Exclamó “sonriéndose un poco” el Caballero de la Triste Figura, cuando el carretero en cuyo carro iban dos leones regalados ‘a su majestad el rey por el general de Orán’, se negó a abrir la jaula de las fieras a las que desafiaba Don Quijote .
No contaré el “último punto y extremo adonde llegó el ánimo del caballero” en la aventura de los leones; me detendré en el magistral empleo cervantino del diminutivo en la exclamación quijotesca, que atenúa la importancia de los leones y rebaja su condición feroz, aun a sabiendas de su grave amenaza; al añadirle el ‘sonriéndose un poco’ se insiste en el valor sin par de Alonso Quijano…
El diminutivo exp resa una valoración afectiva orientada al interlocutor. Es notoria su naturalidad si nos dirigimos a los niños, pero su abuso o su empleo con personas mayores infantiliza el diálogo y al oyente. El diminutivo, además, enuncia la dimensión reducida de aquello a que nos referimos: casita, librito, papelito; no invitemos a alguien a nuestra ‘casita’, ni compremos un ‘terrenito’ de cinco hectáreas, ni mandemos una ‘cartita’ de cuatro páginas. Y si hablamos del ‘viajecito’, hagámoslo si fue un viaje breve, no para disculparnos por su costo menor, o porque no nos llevó al Caribe de moda.
Nuestro uso desmedido del diminutivo intenta disminuir la realidad, la llamada, la opinión o la expresión, como si tuviéramos que disculparnos por estar vivos, y por manifestarlo. Es, también, forma de exagerar un afecto inexistente que debilita a hablador y oyente.

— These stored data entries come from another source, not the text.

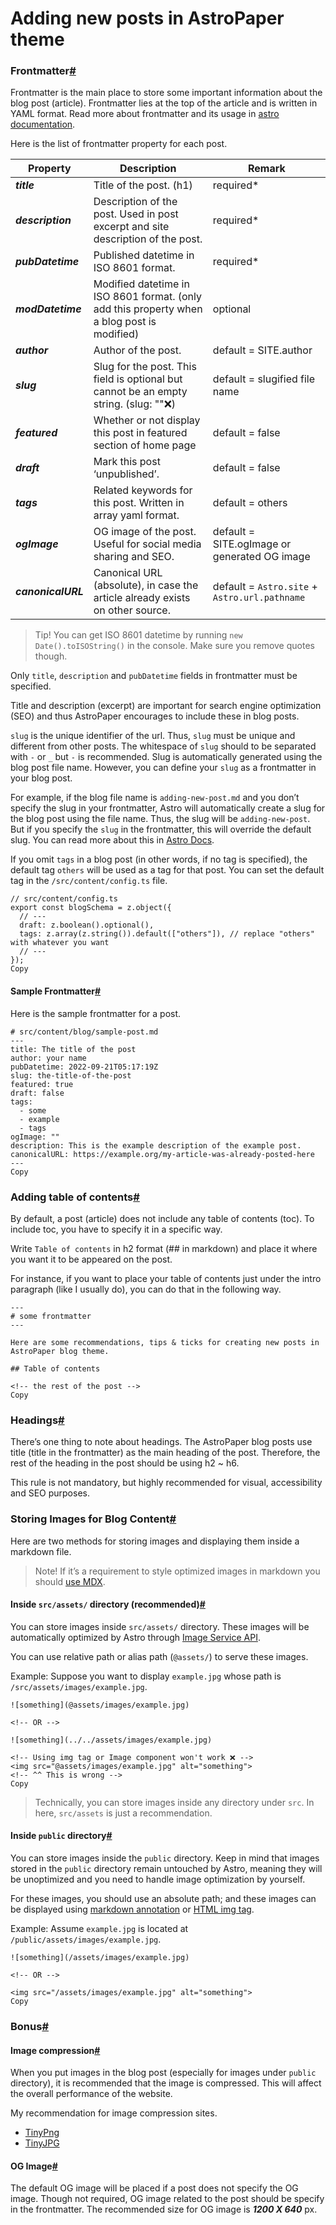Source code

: # Adding new posts in AstroPaper theme

### Frontmatter[#](https://musings-of-an-adhd-tech-geek.vercel.app/posts/adding-new-posts-in-astropaper-theme/#frontmatter) <a href="#frontmatter" id="frontmatter"></a>

Frontmatter is the main place to store some important information about the blog post (article). Frontmatter lies at the top of the article and is written in YAML format. Read more about frontmatter and its usage in [astro documentation](https://docs.astro.build/en/guides/markdown-content/).

Here is the list of frontmatter property for each post.

| Property           | Description                                                                                 | Remark                                        |
| ------------------ | ------------------------------------------------------------------------------------------- | --------------------------------------------- |
| _**title**_        | Title of the post. (h1)                                                                     | required\*                                    |
| _**description**_  | Description of the post. Used in post excerpt and site description of the post.             | required\*                                    |
| _**pubDatetime**_  | Published datetime in ISO 8601 format.                                                      | required\*                                    |
| _**modDatetime**_  | Modified datetime in ISO 8601 format. (only add this property when a blog post is modified) | optional                                      |
| _**author**_       | Author of the post.                                                                         | default = SITE.author                         |
| _**slug**_         | Slug for the post. This field is optional but cannot be an empty string. (slug: ""❌)        | default = slugified file name                 |
| _**featured**_     | Whether or not display this post in featured section of home page                           | default = false                               |
| _**draft**_        | Mark this post ‘unpublished’.                                                               | default = false                               |
| _**tags**_         | Related keywords for this post. Written in array yaml format.                               | default = others                              |
| _**ogImage**_      | OG image of the post. Useful for social media sharing and SEO.                              | default = SITE.ogImage or generated OG image  |
| _**canonicalURL**_ | Canonical URL (absolute), in case the article already exists on other source.               | default = `Astro.site` + `Astro.url.pathname` |

> Tip! You can get ISO 8601 datetime by running `new Date().toISOString()` in the console. Make sure you remove quotes though.

Only `title`, `description` and `pubDatetime` fields in frontmatter must be specified.

Title and description (excerpt) are important for search engine optimization (SEO) and thus AstroPaper encourages to include these in blog posts.

`slug` is the unique identifier of the url. Thus, `slug` must be unique and different from other posts. The whitespace of `slug` should to be separated with `-` or `_` but `-` is recommended. Slug is automatically generated using the blog post file name. However, you can define your `slug` as a frontmatter in your blog post.

For example, if the blog file name is `adding-new-post.md` and you don’t specify the slug in your frontmatter, Astro will automatically create a slug for the blog post using the file name. Thus, the slug will be `adding-new-post`. But if you specify the `slug` in the frontmatter, this will override the default slug. You can read more about this in [Astro Docs](https://docs.astro.build/en/guides/content-collections/#defining-custom-slugs).

If you omit `tags` in a blog post (in other words, if no tag is specified), the default tag `others` will be used as a tag for that post. You can set the default tag in the `/src/content/config.ts` file.

```
// src/content/config.ts
export const blogSchema = z.object({
  // ---
  draft: z.boolean().optional(),
  tags: z.array(z.string()).default(["others"]), // replace "others" with whatever you want
  // ---
});
Copy
```

#### Sample Frontmatter[#](https://musings-of-an-adhd-tech-geek.vercel.app/posts/adding-new-posts-in-astropaper-theme/#sample-frontmatter) <a href="#sample-frontmatter" id="sample-frontmatter"></a>

Here is the sample frontmatter for a post.

```
# src/content/blog/sample-post.md
---
title: The title of the post
author: your name
pubDatetime: 2022-09-21T05:17:19Z
slug: the-title-of-the-post
featured: true
draft: false
tags:
  - some
  - example
  - tags
ogImage: ""
description: This is the example description of the example post.
canonicalURL: https://example.org/my-article-was-already-posted-here
---
Copy
```

### Adding table of contents[#](https://musings-of-an-adhd-tech-geek.vercel.app/posts/adding-new-posts-in-astropaper-theme/#adding-table-of-contents) <a href="#adding-table-of-contents" id="adding-table-of-contents"></a>

By default, a post (article) does not include any table of contents (toc). To include toc, you have to specify it in a specific way.

Write `Table of contents` in h2 format (## in markdown) and place it where you want it to be appeared on the post.

For instance, if you want to place your table of contents just under the intro paragraph (like I usually do), you can do that in the following way.

```
---
# some frontmatter
---

Here are some recommendations, tips & ticks for creating new posts in AstroPaper blog theme.

## Table of contents

<!-- the rest of the post -->
Copy
```

### Headings[#](https://musings-of-an-adhd-tech-geek.vercel.app/posts/adding-new-posts-in-astropaper-theme/#headings) <a href="#headings" id="headings"></a>

There’s one thing to note about headings. The AstroPaper blog posts use title (title in the frontmatter) as the main heading of the post. Therefore, the rest of the heading in the post should be using h2 \~ h6.

This rule is not mandatory, but highly recommended for visual, accessibility and SEO purposes.

### Storing Images for Blog Content[#](https://musings-of-an-adhd-tech-geek.vercel.app/posts/adding-new-posts-in-astropaper-theme/#storing-images-for-blog-content) <a href="#storing-images-for-blog-content" id="storing-images-for-blog-content"></a>

Here are two methods for storing images and displaying them inside a markdown file.

> Note! If it’s a requirement to style optimized images in markdown you should [use MDX](https://docs.astro.build/en/guides/images/#images-in-mdx-files).

#### Inside `src/assets/` directory (recommended)[#](https://musings-of-an-adhd-tech-geek.vercel.app/posts/adding-new-posts-in-astropaper-theme/#inside-srcassets-directory-recommended) <a href="#inside-srcassets-directory-recommended" id="inside-srcassets-directory-recommended"></a>

You can store images inside `src/assets/` directory. These images will be automatically optimized by Astro through [Image Service API](https://docs.astro.build/en/reference/image-service-reference/).

You can use relative path or alias path (`@assets/`) to serve these images.

Example: Suppose you want to display `example.jpg` whose path is `/src/assets/images/example.jpg`.

```
![something](@assets/images/example.jpg)

<!-- OR -->

![something](../../assets/images/example.jpg)

<!-- Using img tag or Image component won't work ❌ -->
<img src="@assets/images/example.jpg" alt="something">
<!-- ^^ This is wrong -->
Copy
```

> Technically, you can store images inside any directory under `src`. In here, `src/assets` is just a recommendation.

#### Inside `public` directory[#](https://musings-of-an-adhd-tech-geek.vercel.app/posts/adding-new-posts-in-astropaper-theme/#inside-public-directory) <a href="#inside-public-directory" id="inside-public-directory"></a>

You can store images inside the `public` directory. Keep in mind that images stored in the `public` directory remain untouched by Astro, meaning they will be unoptimized and you need to handle image optimization by yourself.

For these images, you should use an absolute path; and these images can be displayed using [markdown annotation](https://www.markdownguide.org/basic-syntax/#images-1) or [HTML img tag](https://developer.mozilla.org/en-US/docs/Web/HTML/Element/img).

Example: Assume `example.jpg` is located at `/public/assets/images/example.jpg`.

```
![something](/assets/images/example.jpg)

<!-- OR -->

<img src="/assets/images/example.jpg" alt="something">
Copy
```

### Bonus[#](https://musings-of-an-adhd-tech-geek.vercel.app/posts/adding-new-posts-in-astropaper-theme/#bonus) <a href="#bonus" id="bonus"></a>

#### Image compression[#](https://musings-of-an-adhd-tech-geek.vercel.app/posts/adding-new-posts-in-astropaper-theme/#image-compression) <a href="#image-compression" id="image-compression"></a>

When you put images in the blog post (especially for images under `public` directory), it is recommended that the image is compressed. This will affect the overall performance of the website.

My recommendation for image compression sites.

* [TinyPng](https://tinypng.com/)
* [TinyJPG](https://tinyjpg.com/)

#### OG Image[#](https://musings-of-an-adhd-tech-geek.vercel.app/posts/adding-new-posts-in-astropaper-theme/#og-image) <a href="#og-image" id="og-image"></a>

The default OG image will be placed if a post does not specify the OG image. Though not required, OG image related to the post should be specify in the frontmatter. The recommended size for OG image is _**1200 X 640**_ px.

¡Qué lejos, el uso cervantino, de la servicial -¿o servil?- explicación del guardia del banco: “Señora, le toca después de las dos personitas” -me imagino a mí misma y a las otras dos, ínfimas y mustias, retaceadas por la exclamación del guardia que me entristece y le opaca-. Y no cabe actitud más suplicante que el horrible modo del burócrata: -Regáleme una firmita. Igual que el tratamiento de la peluquera: -¿Ya se lavó el pelito? Y el de la señora que maquilla a la dama de la novia: -Cierre el ojito. O el -¿le tiño las canitas? ¡Ay!, y el de la oculista que exhorta a alzar el parpadito y el del médico, a sacar la lengüita, y el del dentista, a abrir la boquita… ¿Será, digo yo, el tratamiento debido a mi femenina condición? No me imagino al barbero cercenando el pescuecito del hombre de pelo en pecho. Pero si el uso del diminutivo es una posibilidad de la lengua, ¿cómo emplearlo? Al respecto, unas recetitas: Nada de Francisquito o Penelopita, ni de falsa humildad; nada de vivir pidiendo perdón ni tratando de halagar a todos por hablar al menudeo. No nos excusemos por existir, por ser felices o infelices: a nadie le importan tales excusas. Con una sólida interioridad, el diminutivo brotará en la situación precisa, despacito y leve, sin herirnos ni mentir.